Chip Hanauer

Lee Edward "Chip" Hanauer (born July 1, 1954 in Seattle) is the third most successful Unlimited Hydroplane racer in history. He has won the APBA Gold Cup a record 12 times and was the driver of one of the most famous boats in APBA history, the Miss Budweiser, in the early to mid 1990's. He was inducted into the International Motorsports Hall of Fame in 1995 as their youngest inductee. In 2005, he was inducted into the International Motorized Vehicles Hall of Fame. In 1991, he temporarily left the waters for auto racing only to return a season later.

Biography

He was born on July 1, 1954 in Seattle. Hanauer grew up with a poster of the international Grand Prix auto racing star Jim Clark of Scotland on the wall of his boyhood bedroom. But finances and his home in Seattle, Washington -- a major center of boat racing -- dictated that he start in small hydroplanes. By age 22, he had graduated to unlimited hydroplanes. The team owner of the Toyota-sponsored auto racing team for which Hanauer briefly drove in 1991 commented later that Hanauer would certainly have been successful in automobile racing had he pursued that career progression.

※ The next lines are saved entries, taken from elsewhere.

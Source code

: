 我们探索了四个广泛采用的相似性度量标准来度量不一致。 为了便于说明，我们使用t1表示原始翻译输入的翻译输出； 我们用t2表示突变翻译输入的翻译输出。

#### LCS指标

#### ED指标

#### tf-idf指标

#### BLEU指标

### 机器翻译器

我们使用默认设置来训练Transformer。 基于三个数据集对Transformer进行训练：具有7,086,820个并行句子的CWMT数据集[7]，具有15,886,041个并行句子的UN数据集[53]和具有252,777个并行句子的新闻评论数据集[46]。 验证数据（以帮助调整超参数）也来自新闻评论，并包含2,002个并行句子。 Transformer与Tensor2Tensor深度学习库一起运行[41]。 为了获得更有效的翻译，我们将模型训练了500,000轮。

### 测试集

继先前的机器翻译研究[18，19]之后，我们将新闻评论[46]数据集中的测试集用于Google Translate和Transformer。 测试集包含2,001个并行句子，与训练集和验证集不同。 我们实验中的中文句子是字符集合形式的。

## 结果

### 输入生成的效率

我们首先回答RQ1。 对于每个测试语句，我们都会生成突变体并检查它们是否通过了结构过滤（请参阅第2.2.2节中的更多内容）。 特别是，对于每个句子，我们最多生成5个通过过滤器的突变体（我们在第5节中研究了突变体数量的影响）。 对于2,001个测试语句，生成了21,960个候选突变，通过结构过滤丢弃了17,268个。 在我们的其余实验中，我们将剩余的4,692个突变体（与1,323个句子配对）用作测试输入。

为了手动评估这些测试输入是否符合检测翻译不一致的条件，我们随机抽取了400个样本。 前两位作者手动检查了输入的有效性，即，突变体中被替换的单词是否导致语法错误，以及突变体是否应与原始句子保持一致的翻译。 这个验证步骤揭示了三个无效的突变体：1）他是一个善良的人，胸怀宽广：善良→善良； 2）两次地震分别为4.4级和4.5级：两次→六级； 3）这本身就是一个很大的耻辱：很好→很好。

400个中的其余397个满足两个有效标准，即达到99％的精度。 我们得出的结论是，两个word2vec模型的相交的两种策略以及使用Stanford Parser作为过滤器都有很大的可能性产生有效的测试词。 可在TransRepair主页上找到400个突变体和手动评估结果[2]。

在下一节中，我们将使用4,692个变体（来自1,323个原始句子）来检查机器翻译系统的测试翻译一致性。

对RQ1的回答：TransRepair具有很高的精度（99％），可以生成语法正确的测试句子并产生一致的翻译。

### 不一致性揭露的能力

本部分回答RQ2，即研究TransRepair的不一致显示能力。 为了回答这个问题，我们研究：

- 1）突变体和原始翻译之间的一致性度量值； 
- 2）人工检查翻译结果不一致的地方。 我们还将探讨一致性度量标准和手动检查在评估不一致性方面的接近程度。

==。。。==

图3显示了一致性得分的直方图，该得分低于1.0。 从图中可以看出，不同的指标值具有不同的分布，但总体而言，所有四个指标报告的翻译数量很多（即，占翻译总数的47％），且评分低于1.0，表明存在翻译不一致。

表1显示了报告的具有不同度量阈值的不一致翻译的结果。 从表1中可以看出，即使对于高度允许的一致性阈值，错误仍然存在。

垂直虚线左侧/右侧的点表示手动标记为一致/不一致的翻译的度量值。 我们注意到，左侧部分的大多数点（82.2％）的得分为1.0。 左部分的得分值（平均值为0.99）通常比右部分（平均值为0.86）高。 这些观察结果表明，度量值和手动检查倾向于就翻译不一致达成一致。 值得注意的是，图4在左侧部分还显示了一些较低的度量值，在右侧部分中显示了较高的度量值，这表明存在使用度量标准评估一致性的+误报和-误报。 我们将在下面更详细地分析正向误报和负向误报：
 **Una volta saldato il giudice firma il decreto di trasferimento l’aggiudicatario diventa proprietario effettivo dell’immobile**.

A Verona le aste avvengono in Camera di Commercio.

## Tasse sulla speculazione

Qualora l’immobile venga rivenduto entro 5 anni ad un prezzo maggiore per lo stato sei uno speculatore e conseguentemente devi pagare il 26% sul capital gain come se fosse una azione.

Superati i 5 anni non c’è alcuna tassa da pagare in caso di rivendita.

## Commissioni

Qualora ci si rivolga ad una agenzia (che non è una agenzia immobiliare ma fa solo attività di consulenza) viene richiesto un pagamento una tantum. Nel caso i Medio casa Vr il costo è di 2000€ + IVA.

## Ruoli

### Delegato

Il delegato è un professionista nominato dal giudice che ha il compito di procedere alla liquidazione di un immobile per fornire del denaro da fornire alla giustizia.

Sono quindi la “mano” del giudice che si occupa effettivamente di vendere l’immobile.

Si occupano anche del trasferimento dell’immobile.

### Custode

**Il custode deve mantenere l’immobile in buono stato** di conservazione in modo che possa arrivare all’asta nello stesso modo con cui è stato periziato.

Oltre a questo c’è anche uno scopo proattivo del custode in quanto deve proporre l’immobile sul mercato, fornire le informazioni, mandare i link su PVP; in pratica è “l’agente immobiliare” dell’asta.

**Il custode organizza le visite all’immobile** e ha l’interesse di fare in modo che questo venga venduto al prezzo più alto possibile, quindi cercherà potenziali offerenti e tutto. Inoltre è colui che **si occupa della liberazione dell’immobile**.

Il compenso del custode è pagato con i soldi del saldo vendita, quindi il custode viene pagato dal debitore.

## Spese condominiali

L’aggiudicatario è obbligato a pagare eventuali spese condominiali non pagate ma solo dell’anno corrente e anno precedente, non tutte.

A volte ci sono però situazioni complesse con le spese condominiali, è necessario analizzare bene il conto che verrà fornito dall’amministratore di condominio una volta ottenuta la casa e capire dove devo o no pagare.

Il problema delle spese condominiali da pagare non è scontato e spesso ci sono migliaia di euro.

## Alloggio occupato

In the early 1990s, Hanauer suffered a series of severe injuries in high-speed unlimited hydroplane accidents. Those accidents eventually pushed him to make the decision to retire. One of those accidents triggered a serious condition in which he lost his voice -- only to regain it several years later after learning of a treatment in which Botox is injected directly into the throat. He continues to volunteer his time at a home for disadvantaged children in Seattle. He also volunteers as a transporter for Disabled American Veterans: he picks up disabled veterans from their homes and drives them to appointments at the VA Medical Center in Seattle.